(Records from a data collection)
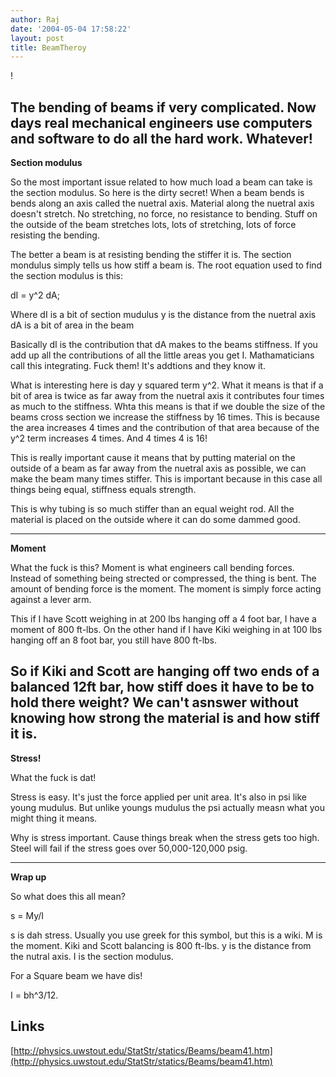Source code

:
 ```yaml
---
author: Raj
date: '2004-05-04 17:58:22'
layout: post
title: BeamTheroy
---
```


!

The bending of beams if very complicated.  Now days real mechanical engineers use computers and software to do all the hard work.  Whatever!
----
<b>Section modulus</b>

So the most important issue related to how much load a beam can take is the section modulus.  So here is the dirty secret!  When a beam bends is bends along an axis called the nuetral axis.  Material along the nuetral axis doesn't stretch.  No stretching, no force, no resistance to bending.  Stuff on the outside of the beam stretches lots, lots of stretching, lots of force resisting the bending.

The better a beam is at resisting bending the stiffer it is.  The section mondulus simply tells us how stiff a beam is.  The root equation used to find the section modulus is this:

dI = y^2 dA;  

Where dI is a bit of section mudulus
y is the distance from the nuetral axis
dA is a bit of area in the beam

Basically dI is the contribution that dA makes to the beams stiffness.  If you add up all the contributions of all the little areas you get I.  Mathamaticians call this integrating.  Fuck them! It's addtions and they know it.

What is interesting here is day y squared term y^2.  What it means is that if a bit of area is twice as far away from the nuetral axis it contributes four times as much to the stiffness.  Whta this means is that if we double the size of the beams cross section we increase the stiffness by 16 times.  This is because the area increases 4 times and the contribution of that area because of the y^2 term increases 4 times.  And 4 times 4 is 16!

This is really important cause it means that by putting material on the outside of a beam as far away from the nuetral axis as possible, we can make the beam many times stiffer.  This is important because in this case all things being equal, stiffness equals strength.

This is why tubing is so much stiffer than an equal weight rod.  All the material is placed on the outside where it can do some dammed good.

----
<b>Moment</b>

What the fuck is this?  Moment is what engineers call bending forces.  Instead of something being strected or compressed, the thing is bent.  The amount of bending force is the moment.  The moment is simply force acting against a lever arm.  

This if I have Scott weighing in at 200 lbs hanging off a 4 foot bar, I have a moment of 800 ft-lbs. On the other hand if I have Kiki weighing in at 100 lbs hanging off an 8 foot bar, you still have 800 ft-lbs.

So if Kiki and Scott are hanging off two ends of a balanced 12ft bar, how stiff does it have to be to hold there weight?  We can't asnswer without knowing how strong the material is and how stiff it is.
----
<b>Stress!</b>

What the fuck is dat!

Stress is easy.  It's just the force applied per unit area.  It's also in psi like young mudulus.  But unlike youngs mudulus the psi actually measn what you might thing it means.

Why is stress important.  Cause things break when the stress gets too high.  Steel will fail if the stress goes over 50,000-120,000 psig.

----
<b>Wrap up</b>

So what does this all mean?

s = My/I

s is dah stress.  Usually you use greek for this symbol, but this is a wiki.
M is the moment.  Kiki and Scott balancing is 800 ft-lbs.
y is the distance from the nutral axis.
I is the section modulus.

For a Square beam we have dis!

I = bh^3/12.

Links
----
[http://physics.uwstout.edu/StatStr/statics/Beams/beam41.htm](http://physics.uwstout.edu/StatStr/statics/Beams/beam41.htm)




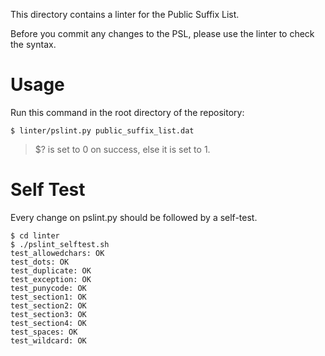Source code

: This directory contains a linter for the Public Suffix List.

Before you commit any changes to the PSL, please use the linter to check the syntax.

# Usage

Run this command in the root directory of the repository:

```
$ linter/pslint.py public_suffix_list.dat
```

> $? is set to 0 on success, else it is set to 1.


# Self Test

Every change on pslint.py should be followed by a self-test.

```
$ cd linter
$ ./pslint_selftest.sh
test_allowedchars: OK
test_dots: OK
test_duplicate: OK
test_exception: OK
test_punycode: OK
test_section1: OK
test_section2: OK
test_section3: OK
test_section4: OK
test_spaces: OK
test_wildcard: OK
```
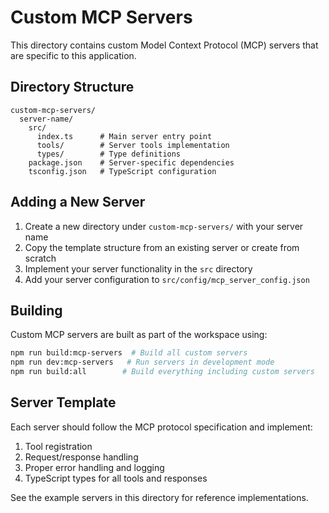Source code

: # Custom MCP Servers

This directory contains custom Model Context Protocol (MCP) servers that are specific to this application.

## Directory Structure

```
custom-mcp-servers/
  server-name/
    src/
      index.ts      # Main server entry point
      tools/        # Server tools implementation
      types/        # Type definitions
    package.json    # Server-specific dependencies
    tsconfig.json   # TypeScript configuration
```

## Adding a New Server

1. Create a new directory under `custom-mcp-servers/` with your server name
2. Copy the template structure from an existing server or create from scratch
3. Implement your server functionality in the `src` directory
4. Add your server configuration to `src/config/mcp_server_config.json`

## Building

Custom MCP servers are built as part of the workspace using:
```bash
npm run build:mcp-servers  # Build all custom servers
npm run dev:mcp-servers   # Run servers in development mode
npm run build:all        # Build everything including custom servers
```

## Server Template

Each server should follow the MCP protocol specification and implement:
1. Tool registration
2. Request/response handling
3. Proper error handling and logging
4. TypeScript types for all tools and responses

See the example servers in this directory for reference implementations. 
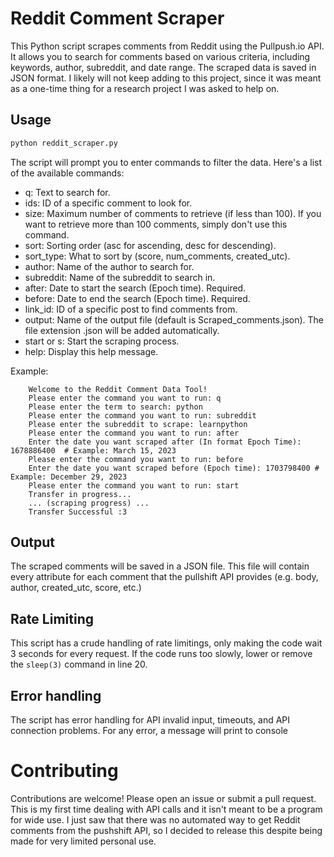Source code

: # Reddit Comment Scraper

This Python script scrapes comments from Reddit using the Pullpush.io API. It allows you to search for comments based on various criteria, including keywords, author, subreddit, and date range.  The scraped data is saved in JSON format. I likely will not keep adding to this project, since it was meant as a one-time thing for a research project I was asked to help on.

## Usage

```Bash
python reddit_scraper.py
```

The script will prompt you to enter commands to filter the data. Here's a list of the available commands:

- q: Text to search for.
- ids: ID of a specific comment to look for.
- size: Maximum number of comments to retrieve (if less than 100). If you want to retrieve more than 100 comments, simply don't use this command.
- sort: Sorting order (asc for ascending, desc for descending).
- sort_type: What to sort by (score, num_comments, created_utc).
- author: Name of the author to search for.
- subreddit: Name of the subreddit to search in.
- after: Date to start the search (Epoch time). Required.
- before: Date to end the search (Epoch time). Required.
- link_id: ID of a specific post to find comments from.
- output: Name of the output file (default is Scraped_comments.json). The file extension .json will be added automatically.
- start or s: Start the scraping process.
- help: Display this help message.

Example:
```
    Welcome to the Reddit Comment Data Tool!
    Please enter the command you want to run: q
    Please enter the term to search: python
    Please enter the command you want to run: subreddit
    Please enter the subreddit to scrape: learnpython
    Please enter the command you want to run: after
    Enter the date you want scraped after (In format Epoch Time): 1678886400  # Example: March 15, 2023
    Please enter the command you want to run: before
    Enter the date you want scraped before (Epoch time): 1703798400 # Example: December 29, 2023
    Please enter the command you want to run: start
    Transfer in progress...
    ... (scraping progress) ...
    Transfer Successful :3
```

## Output

The scraped comments will be saved in a JSON file. This file will contain every attribute for each comment that the pullshift API provides (e.g. body, author, created_utc, score, etc.)

## Rate Limiting

This script has a crude handling of rate limitings, only making the code wait 3 seconds for every request. If the code runs too slowly, lower or remove the `sleep(3)` command in line 20.

## Error handling

The script has error handling for API invalid input, timeouts, and API connection problems. For any error, a message will print to console

# Contributing

Contributions are welcome! Please open an issue or submit a pull request. This is my first time dealing with API calls and it isn't meant to be a program for wide use. I just saw that there was no automated way to get Reddit comments from the pushshift API, so I decided to release this despite being made for very limited personal use.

**Task requirements**
Scan the entries above and work out how many lines include the word "mudulus"; the reply is that number alone.

**Response area**
2